This article can be viewed at: http://www.accountingweb.co.uk/blog-post/where-have-all-cfos-gone
Chief financial officers are made, not born. Their training is long, arduous and unforgiving and their professional lives are constantly exacting. There are no nuances in figures, explains Mark Lewis of Rutherford Cross.
This is why good CFOs often rise to the top of the commercial tree, often going on to become chief executives or managing directors with a huge range of responsibilities to add to their accounting roles. But are they becoming an endangered species?
Increasingly, CFOs are called on to provide strategic guidance and business and commercial leadership in addition to traditional financial management roles as companies emerging into a recovery phase still continue to try to “do more with less”.
And there is no argument that CFOs have had a turbulent few years since the recession really kicked in with a vengeance in 2009, with exponentially growing regulatory pressure, increased public scrutiny and companies which remain in bunker mode.
There is a substantial perception of a talent shortage in the arena of financial expertise, exacerbated by the fact that, at one end, the graduate intake was drastically scaled back at the start of the downturn and, at the other, long-serving CFOs who have weathered the storm are getting ready to hang up their boots.
But just as supply is starting to become an issue, demand for financial talent is increasing as companies gear up and boards are considering their leadership teams to take the company past the survival stage.

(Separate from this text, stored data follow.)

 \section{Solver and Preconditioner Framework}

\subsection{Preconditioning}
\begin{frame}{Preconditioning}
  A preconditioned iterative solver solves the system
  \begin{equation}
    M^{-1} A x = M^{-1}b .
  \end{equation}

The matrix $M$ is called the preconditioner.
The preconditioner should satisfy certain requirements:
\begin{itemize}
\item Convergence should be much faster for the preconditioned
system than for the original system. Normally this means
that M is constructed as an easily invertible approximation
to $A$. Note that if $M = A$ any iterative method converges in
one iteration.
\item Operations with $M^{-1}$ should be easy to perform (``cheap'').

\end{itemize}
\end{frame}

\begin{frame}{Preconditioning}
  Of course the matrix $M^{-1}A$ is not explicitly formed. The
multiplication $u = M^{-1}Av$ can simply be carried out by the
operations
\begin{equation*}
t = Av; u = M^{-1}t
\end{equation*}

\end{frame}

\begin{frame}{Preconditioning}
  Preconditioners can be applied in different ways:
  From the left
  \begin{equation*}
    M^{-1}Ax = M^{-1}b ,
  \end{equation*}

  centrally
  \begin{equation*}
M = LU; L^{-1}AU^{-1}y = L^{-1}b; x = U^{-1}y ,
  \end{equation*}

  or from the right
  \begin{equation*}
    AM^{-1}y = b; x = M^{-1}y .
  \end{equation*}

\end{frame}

Private equity is also competing strongly with public companies for exceptional people and, in a regulation-heavy environment, financial services firms are bolstering their functions to deal with new disclosure, compliance and risk management requirements.
One of the factors affecting the talent pool is that succession planning in finance has not been top of the list in recent years. Pre-recession, CFOs may have had two or three people they felt could step into their shoes. In the years when the hatches were battened down, however, teams were reduced to business-critical levels.
Companies, instead of moving people through a progressive structure, concentrated instead on retaining them and working them hard. The upshot is that the normal CFO progression has effectively missed a generation.
So what can be done? How can enterprises shore up their finance functions and rethink their finance talent retention strategy? Is there anything constructive that can be implemented in the short term?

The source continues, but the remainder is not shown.